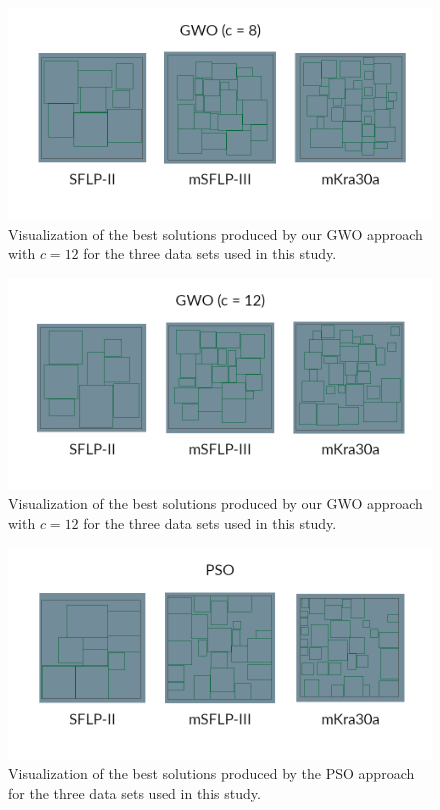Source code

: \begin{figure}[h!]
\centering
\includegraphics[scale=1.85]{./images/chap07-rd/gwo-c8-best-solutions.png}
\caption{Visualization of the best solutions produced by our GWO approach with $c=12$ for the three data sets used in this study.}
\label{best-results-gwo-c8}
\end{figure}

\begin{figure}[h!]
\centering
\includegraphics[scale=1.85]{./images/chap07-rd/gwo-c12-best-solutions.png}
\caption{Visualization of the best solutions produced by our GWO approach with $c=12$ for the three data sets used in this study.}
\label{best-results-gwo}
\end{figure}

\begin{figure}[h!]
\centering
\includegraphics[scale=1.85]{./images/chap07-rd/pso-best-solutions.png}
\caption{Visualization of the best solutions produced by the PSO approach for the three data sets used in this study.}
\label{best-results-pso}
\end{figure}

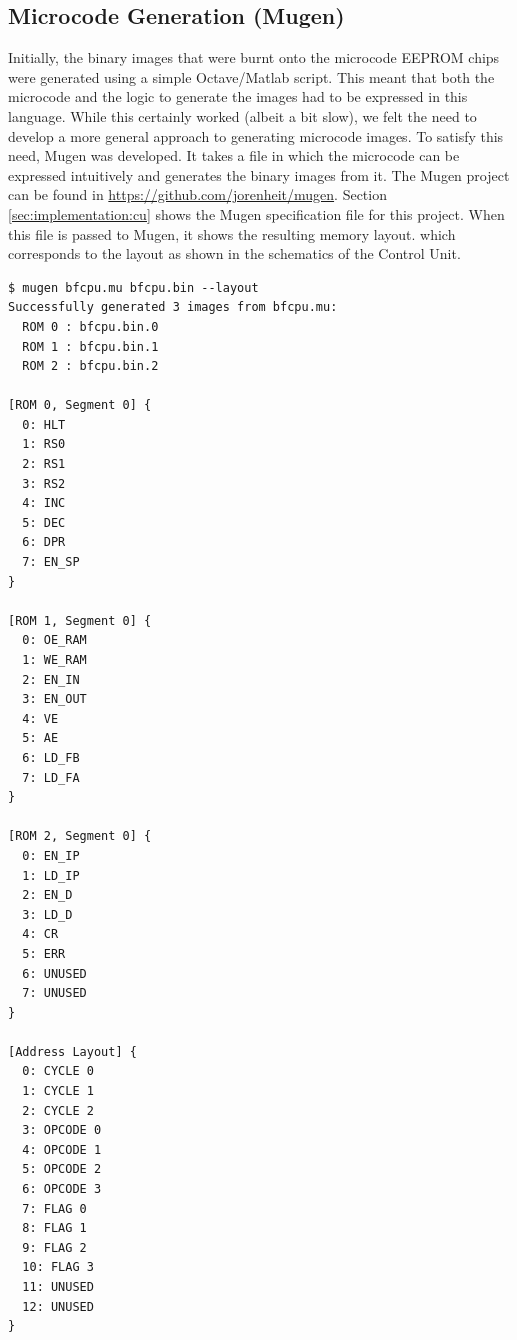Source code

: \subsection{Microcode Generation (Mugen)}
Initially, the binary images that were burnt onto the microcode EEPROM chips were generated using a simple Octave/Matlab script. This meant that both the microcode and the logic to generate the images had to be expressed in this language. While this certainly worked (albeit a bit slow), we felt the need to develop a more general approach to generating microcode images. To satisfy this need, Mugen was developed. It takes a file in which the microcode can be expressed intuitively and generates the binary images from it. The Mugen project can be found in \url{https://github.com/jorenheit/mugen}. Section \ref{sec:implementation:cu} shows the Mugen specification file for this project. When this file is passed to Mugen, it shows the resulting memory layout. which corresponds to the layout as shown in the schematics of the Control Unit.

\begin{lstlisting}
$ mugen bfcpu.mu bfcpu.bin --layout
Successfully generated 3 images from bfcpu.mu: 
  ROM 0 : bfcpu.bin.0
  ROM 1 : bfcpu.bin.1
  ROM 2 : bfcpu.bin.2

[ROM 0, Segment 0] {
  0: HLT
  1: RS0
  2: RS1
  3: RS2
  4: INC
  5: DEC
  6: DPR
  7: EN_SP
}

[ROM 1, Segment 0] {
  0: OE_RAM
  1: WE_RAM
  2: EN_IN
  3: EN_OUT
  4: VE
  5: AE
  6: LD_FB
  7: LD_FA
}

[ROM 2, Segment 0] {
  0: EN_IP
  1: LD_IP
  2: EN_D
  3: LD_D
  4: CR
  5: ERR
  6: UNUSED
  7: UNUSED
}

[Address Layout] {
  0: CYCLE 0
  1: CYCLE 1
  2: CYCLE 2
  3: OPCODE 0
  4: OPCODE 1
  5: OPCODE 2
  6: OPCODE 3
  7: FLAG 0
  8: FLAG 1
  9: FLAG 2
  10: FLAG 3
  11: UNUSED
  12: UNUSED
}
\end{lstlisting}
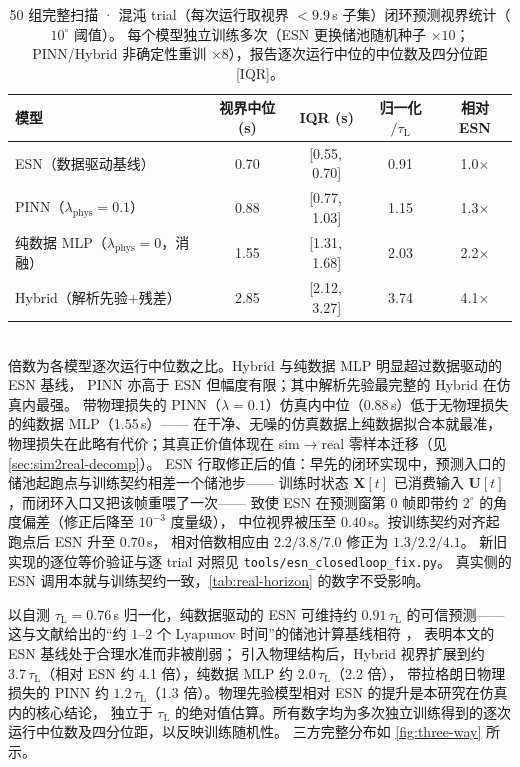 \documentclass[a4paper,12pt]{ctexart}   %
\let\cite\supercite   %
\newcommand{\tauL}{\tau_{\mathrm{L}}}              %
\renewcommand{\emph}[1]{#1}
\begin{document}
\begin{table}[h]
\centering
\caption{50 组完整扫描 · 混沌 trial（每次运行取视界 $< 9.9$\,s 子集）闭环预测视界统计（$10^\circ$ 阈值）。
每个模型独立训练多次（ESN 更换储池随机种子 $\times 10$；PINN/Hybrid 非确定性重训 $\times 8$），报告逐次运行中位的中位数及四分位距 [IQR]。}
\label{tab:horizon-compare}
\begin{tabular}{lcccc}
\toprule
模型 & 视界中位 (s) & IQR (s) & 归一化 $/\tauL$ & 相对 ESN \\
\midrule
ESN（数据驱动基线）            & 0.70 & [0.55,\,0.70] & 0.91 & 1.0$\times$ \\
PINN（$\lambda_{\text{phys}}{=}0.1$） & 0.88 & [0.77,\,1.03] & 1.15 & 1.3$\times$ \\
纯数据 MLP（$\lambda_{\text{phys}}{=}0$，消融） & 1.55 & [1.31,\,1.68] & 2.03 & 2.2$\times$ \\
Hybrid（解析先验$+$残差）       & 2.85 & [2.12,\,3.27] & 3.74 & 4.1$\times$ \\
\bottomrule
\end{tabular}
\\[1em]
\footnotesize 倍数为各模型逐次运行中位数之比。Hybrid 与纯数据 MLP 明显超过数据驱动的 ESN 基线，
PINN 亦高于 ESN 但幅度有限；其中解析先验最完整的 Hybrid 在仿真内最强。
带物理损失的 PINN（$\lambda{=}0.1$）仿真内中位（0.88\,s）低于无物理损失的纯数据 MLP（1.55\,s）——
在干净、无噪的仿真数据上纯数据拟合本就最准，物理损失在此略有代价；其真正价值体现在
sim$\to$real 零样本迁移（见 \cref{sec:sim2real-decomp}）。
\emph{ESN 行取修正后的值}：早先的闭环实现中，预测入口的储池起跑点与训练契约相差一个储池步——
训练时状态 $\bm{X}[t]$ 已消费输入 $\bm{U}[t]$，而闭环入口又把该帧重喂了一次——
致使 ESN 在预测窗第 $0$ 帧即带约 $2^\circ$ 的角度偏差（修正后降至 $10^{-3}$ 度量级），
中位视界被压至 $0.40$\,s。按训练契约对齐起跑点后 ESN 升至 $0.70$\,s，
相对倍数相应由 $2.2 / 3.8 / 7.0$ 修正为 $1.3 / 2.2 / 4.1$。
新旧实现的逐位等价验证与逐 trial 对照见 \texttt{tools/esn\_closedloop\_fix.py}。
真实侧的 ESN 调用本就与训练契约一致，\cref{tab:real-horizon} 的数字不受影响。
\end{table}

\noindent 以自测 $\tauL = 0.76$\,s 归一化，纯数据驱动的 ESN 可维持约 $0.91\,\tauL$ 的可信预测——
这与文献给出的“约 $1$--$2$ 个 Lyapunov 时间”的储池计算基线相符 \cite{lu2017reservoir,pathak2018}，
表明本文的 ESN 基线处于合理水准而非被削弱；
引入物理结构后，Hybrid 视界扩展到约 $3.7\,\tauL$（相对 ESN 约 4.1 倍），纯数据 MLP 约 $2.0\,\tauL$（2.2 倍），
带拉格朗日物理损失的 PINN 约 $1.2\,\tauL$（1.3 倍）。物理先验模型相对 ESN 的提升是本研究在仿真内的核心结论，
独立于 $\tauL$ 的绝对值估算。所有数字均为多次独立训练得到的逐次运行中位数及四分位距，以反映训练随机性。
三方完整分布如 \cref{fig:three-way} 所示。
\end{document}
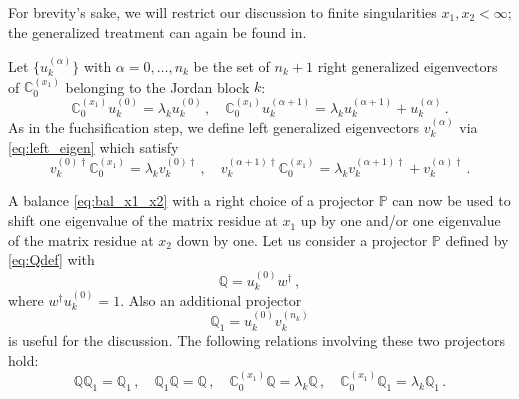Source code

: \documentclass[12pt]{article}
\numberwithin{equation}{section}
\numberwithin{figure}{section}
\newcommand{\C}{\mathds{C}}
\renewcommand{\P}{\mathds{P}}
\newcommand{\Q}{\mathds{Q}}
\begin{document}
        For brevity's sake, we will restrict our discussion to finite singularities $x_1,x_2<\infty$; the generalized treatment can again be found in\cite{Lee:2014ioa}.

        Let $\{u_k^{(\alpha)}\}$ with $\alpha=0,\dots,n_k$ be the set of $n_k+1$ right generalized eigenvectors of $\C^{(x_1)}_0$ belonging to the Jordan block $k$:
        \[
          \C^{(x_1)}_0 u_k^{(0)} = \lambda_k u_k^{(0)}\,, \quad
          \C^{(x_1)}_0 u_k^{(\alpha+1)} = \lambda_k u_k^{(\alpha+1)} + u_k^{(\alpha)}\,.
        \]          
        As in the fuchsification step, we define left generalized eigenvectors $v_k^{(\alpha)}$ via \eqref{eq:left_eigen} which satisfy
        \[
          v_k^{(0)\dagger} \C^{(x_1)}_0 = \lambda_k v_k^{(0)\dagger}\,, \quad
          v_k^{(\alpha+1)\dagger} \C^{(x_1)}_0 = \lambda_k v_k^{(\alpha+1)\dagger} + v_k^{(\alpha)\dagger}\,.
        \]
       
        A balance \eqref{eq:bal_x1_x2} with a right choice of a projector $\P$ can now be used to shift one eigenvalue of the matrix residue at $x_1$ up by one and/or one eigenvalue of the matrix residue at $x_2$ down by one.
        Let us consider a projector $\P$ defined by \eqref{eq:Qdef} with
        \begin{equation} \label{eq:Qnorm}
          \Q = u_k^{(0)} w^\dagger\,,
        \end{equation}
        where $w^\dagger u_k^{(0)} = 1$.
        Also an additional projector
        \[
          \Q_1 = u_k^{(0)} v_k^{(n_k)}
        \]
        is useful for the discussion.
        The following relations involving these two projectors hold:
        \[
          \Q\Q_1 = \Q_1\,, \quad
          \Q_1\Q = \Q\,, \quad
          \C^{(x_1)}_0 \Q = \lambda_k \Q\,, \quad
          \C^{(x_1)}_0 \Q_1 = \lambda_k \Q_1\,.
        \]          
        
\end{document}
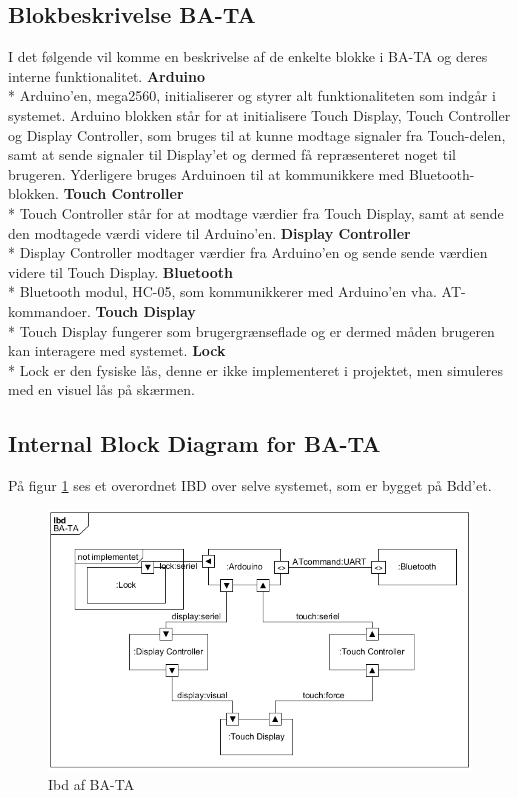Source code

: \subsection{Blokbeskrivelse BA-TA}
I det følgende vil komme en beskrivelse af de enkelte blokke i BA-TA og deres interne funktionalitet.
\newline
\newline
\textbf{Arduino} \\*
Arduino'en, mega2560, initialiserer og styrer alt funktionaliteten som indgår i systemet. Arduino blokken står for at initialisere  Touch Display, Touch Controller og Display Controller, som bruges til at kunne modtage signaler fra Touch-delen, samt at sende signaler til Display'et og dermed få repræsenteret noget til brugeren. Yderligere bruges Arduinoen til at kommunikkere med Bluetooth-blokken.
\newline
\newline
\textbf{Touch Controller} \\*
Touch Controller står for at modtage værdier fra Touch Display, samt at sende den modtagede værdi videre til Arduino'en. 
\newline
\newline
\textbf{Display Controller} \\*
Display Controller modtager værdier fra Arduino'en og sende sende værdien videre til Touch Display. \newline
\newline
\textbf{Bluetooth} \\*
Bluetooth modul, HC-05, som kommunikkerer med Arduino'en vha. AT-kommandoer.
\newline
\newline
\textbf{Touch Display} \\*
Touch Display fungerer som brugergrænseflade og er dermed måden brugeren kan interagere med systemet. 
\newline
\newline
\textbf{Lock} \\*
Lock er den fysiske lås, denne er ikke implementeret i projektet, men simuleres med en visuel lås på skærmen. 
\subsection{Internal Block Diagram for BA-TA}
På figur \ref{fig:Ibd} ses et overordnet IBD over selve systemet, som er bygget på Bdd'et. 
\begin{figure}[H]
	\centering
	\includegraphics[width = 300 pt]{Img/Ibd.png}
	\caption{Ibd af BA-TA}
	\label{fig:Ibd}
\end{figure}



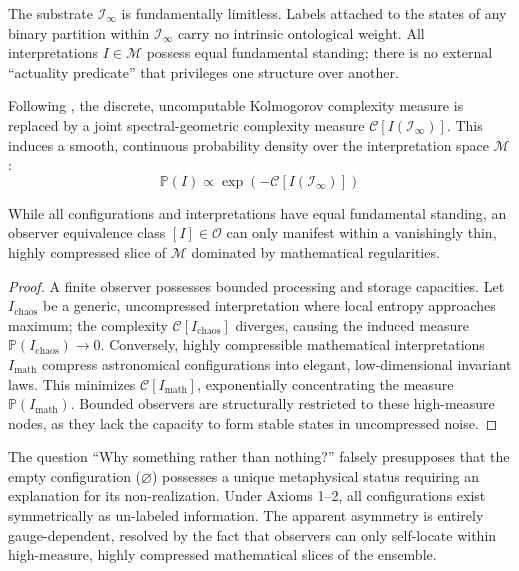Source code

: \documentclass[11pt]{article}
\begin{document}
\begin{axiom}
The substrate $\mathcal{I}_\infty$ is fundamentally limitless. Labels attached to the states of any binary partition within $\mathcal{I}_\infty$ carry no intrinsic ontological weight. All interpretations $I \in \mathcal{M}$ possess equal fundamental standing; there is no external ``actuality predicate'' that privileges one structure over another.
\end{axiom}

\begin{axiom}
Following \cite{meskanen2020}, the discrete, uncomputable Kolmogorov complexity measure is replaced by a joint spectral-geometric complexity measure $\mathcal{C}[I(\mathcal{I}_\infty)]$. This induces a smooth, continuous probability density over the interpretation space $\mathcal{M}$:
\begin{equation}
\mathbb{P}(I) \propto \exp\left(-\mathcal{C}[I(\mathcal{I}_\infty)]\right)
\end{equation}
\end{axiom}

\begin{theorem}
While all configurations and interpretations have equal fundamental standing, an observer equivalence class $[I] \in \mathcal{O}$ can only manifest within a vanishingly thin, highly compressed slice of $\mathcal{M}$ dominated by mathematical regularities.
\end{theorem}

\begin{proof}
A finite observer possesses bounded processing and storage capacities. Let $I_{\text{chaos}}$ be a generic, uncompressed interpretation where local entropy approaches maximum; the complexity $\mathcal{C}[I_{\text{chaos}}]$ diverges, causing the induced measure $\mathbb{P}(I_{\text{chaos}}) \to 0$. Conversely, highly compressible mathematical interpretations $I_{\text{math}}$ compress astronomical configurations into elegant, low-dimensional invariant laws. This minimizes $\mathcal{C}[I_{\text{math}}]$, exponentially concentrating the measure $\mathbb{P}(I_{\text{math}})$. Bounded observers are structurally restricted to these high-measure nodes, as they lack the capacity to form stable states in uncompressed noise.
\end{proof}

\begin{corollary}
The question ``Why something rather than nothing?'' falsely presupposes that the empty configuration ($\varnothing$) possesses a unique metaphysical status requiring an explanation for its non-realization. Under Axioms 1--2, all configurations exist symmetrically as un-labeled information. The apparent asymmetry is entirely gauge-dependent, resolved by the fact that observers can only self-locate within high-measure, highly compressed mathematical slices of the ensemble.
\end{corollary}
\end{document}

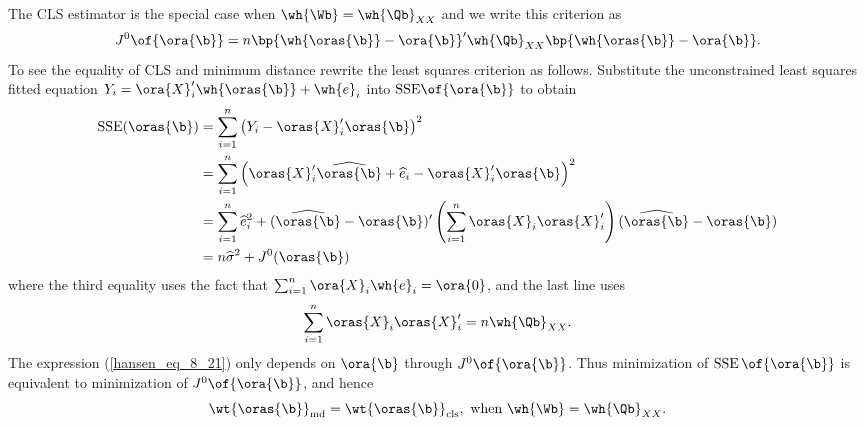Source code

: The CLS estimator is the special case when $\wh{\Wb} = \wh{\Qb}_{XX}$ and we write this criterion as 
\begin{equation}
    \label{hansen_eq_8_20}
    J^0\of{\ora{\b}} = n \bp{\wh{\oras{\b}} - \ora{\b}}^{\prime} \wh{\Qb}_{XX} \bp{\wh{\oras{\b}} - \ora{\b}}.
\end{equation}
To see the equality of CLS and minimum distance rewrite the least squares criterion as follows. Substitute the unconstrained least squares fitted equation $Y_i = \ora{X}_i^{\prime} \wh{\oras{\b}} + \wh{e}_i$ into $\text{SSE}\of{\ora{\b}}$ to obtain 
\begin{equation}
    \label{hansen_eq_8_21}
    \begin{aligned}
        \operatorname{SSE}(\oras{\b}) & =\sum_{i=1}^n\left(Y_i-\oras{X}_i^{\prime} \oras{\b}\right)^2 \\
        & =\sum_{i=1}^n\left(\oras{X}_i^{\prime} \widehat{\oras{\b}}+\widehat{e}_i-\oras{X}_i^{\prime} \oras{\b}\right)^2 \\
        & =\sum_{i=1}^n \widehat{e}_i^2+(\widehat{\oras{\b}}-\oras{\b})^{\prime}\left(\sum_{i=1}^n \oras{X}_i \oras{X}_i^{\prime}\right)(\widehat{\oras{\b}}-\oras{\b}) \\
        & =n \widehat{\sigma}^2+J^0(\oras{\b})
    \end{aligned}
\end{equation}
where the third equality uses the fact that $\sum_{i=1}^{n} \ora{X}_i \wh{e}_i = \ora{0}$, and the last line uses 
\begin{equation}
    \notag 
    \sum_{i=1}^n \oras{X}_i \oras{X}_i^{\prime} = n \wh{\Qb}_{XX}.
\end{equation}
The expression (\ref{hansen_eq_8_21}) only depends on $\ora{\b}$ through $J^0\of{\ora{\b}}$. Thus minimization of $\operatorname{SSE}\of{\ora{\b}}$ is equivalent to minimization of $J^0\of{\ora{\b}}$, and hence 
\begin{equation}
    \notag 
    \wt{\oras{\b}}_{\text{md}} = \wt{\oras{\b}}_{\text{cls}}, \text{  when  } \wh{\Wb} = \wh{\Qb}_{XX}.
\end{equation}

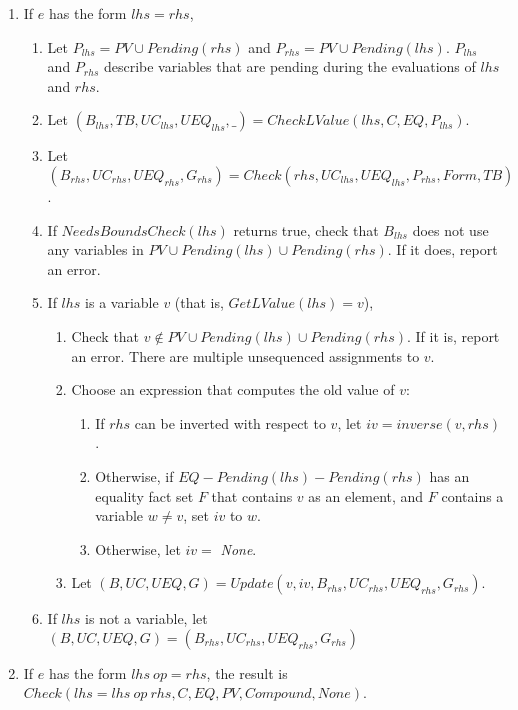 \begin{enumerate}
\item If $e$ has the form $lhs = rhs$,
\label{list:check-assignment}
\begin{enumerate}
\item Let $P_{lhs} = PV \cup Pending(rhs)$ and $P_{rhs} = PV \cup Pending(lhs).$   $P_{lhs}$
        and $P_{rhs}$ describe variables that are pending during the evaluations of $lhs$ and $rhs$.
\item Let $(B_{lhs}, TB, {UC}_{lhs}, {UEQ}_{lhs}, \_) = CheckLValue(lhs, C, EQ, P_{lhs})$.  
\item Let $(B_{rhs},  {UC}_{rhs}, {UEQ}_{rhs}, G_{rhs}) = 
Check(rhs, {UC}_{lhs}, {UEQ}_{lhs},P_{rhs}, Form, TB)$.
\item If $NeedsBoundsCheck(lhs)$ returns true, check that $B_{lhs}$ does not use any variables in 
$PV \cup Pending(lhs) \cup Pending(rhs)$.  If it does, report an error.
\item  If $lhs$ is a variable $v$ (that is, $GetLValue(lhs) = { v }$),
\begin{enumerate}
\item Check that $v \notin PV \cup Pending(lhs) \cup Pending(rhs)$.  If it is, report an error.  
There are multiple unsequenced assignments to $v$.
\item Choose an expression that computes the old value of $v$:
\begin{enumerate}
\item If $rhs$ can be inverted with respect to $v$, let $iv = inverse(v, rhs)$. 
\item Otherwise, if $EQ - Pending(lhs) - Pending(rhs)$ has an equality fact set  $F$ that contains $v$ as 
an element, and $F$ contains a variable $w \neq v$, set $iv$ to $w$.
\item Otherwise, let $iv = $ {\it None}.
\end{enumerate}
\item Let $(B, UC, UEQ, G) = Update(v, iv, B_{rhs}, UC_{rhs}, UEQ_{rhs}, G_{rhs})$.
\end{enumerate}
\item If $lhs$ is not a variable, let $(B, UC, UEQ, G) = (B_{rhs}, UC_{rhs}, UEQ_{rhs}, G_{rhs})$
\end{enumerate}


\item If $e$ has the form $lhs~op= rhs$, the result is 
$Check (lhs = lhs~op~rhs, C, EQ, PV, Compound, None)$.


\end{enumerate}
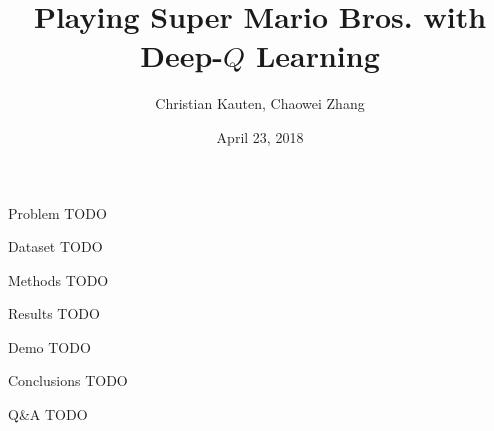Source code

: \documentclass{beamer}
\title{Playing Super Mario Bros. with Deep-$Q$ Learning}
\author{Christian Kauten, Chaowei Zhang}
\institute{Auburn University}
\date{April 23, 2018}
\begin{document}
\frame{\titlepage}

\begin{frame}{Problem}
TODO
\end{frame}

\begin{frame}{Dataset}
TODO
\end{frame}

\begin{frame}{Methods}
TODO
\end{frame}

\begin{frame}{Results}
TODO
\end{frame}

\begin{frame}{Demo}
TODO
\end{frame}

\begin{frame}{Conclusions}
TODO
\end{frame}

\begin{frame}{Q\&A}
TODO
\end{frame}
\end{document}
::::
About this task —
Whenever the string "right" shows up in a line of the records, copy that line.

Result —
        Let $\{u_k^{(\alpha)}\}$ with $\alpha=0,\dots,n_k$ be the set of $n_k+1$ right generalized eigenvectors of $\C^{(x_1)}_0$ belonging to the Jordan block $k$:
        A balance \eqref{eq:bal_x1_x2} with a right choice of a projector $\P$ can now be used to shift one eigenvalue of the matrix residue at $x_1$ up by one and/or one eigenvalue of the matrix residue at $x_2$ down by one.
\mathbb{P}(I) \propto \exp\left(-\mathcal{C}[I(\mathcal{I}_\infty)]\right)
        \operatorname{SSE}(\oras{\b}) & =\sum_{i=1}^n\left(Y_i-\oras{X}_i^{\prime} \oras{\b}\right)^2 \\
        & =\sum_{i=1}^n\left(\oras{X}_i^{\prime} \widehat{\oras{\b}}+\widehat{e}_i-\oras{X}_i^{\prime} \oras{\b}\right)^2 \\
        & =\sum_{i=1}^n \widehat{e}_i^2+(\widehat{\oras{\b}}-\oras{\b})^{\prime}\left(\sum_{i=1}^n \oras{X}_i \oras{X}_i^{\prime}\right)(\widehat{\oras{\b}}-\oras{\b}) \\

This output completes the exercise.